Each ERC develops a top-level strategic research plan for all its operations using the ERC Program’s three-level strategic planning chart (see image at right) that depicts how engineered systems goals guide and motivate the center’s fundamental research, enabling technology and systems research, and testbeds.

Strategic planning of the research efforts is at the heart of what makes an ERC. Ideally, the proposed engineered system is something that cannot be realized at the time you write the proposal, but you should be able to articulate what barriers limit you from running out and building it immediately.  Some of these barriers might be at the system level, some at the intermediate enabling technology level, and some at the fundamental research level. Once the barriers are identified, you can start defining a research plan. The research you propose for the ERC should aim to understand the fundamentals well enough to find solutions that remove the barriers to the vision.

Once you have defined the engineered system and barriers, use the 3-plane diagram as a tool to illustrate the tasks that are needed to address or remove the barriers, integrate and assemble prototypes, and demonstrate performance milestones.

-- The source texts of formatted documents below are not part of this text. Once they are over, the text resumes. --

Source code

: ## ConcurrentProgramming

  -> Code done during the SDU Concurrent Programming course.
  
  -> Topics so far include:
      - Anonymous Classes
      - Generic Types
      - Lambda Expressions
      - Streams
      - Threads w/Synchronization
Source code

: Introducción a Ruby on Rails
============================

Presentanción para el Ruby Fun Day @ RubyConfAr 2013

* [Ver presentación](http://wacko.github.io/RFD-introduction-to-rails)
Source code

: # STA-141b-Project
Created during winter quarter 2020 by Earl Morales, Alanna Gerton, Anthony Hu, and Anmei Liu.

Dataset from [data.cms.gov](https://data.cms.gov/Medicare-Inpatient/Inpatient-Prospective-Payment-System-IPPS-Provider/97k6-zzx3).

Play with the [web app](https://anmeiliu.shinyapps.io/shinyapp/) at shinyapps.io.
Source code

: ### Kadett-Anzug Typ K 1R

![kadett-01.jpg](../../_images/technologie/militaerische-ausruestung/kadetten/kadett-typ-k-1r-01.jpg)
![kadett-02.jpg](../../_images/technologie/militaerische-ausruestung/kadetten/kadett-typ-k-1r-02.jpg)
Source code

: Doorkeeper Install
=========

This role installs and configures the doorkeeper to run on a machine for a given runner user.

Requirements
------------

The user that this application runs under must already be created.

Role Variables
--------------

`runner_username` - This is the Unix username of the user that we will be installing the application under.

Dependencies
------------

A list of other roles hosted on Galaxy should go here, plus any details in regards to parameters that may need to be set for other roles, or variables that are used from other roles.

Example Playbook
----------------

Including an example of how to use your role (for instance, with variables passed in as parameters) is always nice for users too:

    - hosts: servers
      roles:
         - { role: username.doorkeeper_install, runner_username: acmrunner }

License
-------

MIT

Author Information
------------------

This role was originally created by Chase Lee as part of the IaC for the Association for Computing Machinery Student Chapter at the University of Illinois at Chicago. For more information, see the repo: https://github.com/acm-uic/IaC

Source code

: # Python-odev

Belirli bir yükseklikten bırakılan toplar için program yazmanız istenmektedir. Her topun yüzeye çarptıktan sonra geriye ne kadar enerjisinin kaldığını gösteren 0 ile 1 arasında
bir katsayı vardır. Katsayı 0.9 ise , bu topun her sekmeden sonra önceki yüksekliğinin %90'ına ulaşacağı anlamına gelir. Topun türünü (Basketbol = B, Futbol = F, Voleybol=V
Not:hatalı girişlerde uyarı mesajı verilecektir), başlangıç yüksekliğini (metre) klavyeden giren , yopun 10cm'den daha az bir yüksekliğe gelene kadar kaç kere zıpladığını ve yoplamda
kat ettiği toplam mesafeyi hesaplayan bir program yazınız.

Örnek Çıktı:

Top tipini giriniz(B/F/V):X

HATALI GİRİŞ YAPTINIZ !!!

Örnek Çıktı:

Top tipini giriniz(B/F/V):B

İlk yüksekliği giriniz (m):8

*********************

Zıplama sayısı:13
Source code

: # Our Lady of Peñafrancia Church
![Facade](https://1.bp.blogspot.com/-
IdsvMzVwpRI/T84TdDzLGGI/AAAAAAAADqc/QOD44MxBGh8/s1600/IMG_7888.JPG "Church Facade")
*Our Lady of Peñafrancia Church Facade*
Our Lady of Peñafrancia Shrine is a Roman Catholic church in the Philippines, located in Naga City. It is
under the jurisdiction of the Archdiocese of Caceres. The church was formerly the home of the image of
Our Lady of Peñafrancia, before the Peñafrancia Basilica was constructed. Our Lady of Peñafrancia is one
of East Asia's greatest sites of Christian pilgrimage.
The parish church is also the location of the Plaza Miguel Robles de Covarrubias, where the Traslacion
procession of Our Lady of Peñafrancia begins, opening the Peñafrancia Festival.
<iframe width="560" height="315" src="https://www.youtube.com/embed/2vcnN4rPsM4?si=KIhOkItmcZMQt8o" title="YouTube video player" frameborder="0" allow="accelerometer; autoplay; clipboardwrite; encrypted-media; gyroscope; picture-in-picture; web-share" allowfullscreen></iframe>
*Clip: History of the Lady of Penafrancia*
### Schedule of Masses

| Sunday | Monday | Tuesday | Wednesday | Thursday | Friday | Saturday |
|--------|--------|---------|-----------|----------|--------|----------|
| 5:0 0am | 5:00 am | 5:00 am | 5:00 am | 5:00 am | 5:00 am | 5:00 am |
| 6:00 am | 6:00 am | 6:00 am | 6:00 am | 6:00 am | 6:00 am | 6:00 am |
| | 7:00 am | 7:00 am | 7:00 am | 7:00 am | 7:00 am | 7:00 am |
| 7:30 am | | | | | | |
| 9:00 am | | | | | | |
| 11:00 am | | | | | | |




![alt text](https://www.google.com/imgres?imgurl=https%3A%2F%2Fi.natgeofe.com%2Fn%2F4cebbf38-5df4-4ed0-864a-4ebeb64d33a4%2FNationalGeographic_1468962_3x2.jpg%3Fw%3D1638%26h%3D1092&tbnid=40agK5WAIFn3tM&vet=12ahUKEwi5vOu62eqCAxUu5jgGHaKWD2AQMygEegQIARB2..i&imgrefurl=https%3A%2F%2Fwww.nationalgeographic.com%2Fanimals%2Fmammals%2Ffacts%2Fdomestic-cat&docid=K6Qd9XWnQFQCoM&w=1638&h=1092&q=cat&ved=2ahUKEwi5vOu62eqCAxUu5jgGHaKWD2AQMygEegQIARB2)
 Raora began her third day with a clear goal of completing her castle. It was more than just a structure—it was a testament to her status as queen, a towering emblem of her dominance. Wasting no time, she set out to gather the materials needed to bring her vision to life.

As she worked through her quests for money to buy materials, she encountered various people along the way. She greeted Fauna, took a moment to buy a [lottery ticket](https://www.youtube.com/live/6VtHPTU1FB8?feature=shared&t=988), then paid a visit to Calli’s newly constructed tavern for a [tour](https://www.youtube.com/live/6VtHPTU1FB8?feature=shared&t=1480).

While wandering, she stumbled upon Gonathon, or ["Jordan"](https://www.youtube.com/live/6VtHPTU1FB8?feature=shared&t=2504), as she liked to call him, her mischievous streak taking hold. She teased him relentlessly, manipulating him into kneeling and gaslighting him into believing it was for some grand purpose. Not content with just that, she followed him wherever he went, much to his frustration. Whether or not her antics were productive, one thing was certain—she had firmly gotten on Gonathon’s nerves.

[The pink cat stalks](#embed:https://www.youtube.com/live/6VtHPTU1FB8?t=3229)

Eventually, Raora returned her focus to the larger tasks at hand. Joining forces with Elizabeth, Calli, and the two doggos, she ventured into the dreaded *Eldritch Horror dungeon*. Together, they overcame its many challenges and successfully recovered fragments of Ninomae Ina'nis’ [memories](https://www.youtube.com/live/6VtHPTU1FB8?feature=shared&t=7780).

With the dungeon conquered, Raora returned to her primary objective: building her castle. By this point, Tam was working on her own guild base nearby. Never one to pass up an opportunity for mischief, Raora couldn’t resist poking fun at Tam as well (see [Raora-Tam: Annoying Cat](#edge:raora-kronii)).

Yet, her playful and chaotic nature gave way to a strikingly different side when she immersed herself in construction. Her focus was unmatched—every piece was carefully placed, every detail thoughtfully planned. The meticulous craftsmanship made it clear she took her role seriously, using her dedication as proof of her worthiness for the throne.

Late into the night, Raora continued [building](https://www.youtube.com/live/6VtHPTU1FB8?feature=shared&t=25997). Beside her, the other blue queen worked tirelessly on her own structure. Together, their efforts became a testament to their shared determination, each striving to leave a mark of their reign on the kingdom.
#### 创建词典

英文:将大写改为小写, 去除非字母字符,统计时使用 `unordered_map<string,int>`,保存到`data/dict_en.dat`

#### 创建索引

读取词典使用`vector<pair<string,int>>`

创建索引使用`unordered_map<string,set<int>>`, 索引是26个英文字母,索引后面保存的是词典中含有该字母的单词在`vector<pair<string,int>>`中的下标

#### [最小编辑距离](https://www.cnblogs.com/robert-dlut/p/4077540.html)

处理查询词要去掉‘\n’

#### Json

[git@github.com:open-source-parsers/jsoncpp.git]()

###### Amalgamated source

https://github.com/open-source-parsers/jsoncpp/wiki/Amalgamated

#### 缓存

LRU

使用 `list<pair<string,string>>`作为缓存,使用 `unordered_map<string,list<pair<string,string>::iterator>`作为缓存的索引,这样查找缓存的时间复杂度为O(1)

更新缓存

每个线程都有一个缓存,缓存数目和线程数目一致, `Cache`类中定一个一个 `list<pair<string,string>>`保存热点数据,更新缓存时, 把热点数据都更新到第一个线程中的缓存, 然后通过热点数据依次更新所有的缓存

The important thing is that the diagram should be developed via a top-down thought process. Starting with your conceptualization of the engineered system(s) vision, articulate the performance requirements that must be designed into the system for the vision to become real. These requirements are conveyed down to the fundamental plane and used for project planning as shown in the figure.

  • Ask yourself which requirements can be realized immediately using off the shelf technology (OTS)?
  • Which requirements need the development of a work-around?

You can move swiftly into development for those projects using OTS technology. The so-called “work-around” requirements require research on physical systems, materials systems, devices, essential hardware, software, or networking systems, that are needed to find a way to remove the barriers you have identified. In this way, the system level requirements are used to drive the selection of research projects in both the fundamental and enabling technology planes. In the diagram, the research outcomes from the fundamental plane are fed upward into activities in the enabling plane and/or the systems plane to modify the outcome of performance demonstrations at these other levels. It is a feedback loop, so the outcome data from demonstrations is fed back down to aid the direction of research projects and assist in design improvements.

On the right side of each level in the diagram the barriers to actualization of the vision are listed.  Expect there to be barriers at all three planes: the fundamental, enabling technology, and system level planes. The “societal impact” mandate of the Gen-4 ERC means that you should be seeking input on requirements from industry and non-industry stakeholders. Therefore, at the system level where stakeholder input is received, legal, policy, or regulatory barriers may also need to be identified; especially if they will impact the ability to deploy the technology or are important for measuring the proposed impact on society. You should especially seek out feedback from entities that might perceive a potential negative impact, to help you identify potential unintended consequences.

A good 3-plane diagram is one that a disinterested third party, who has read the ERC vision statement, can look at and paraphrase what the main research efforts will be, the barriers of concern, and the types of testbeds or prototypes that will be used to demonstrate key concepts.

In summary, the steps to structuring a good strategic plan are:

  1. Start with a compelling vision.
  2. Develop a 3-plane strategic diagram that can be easily read by third-party strangers.
  3. Distill key concepts via short descriptive phrases.
  4. Fonts and images should be easy to read and interpret; photo images should have good resolution.
  5. Make sure the Engineered system is clearly defined and described.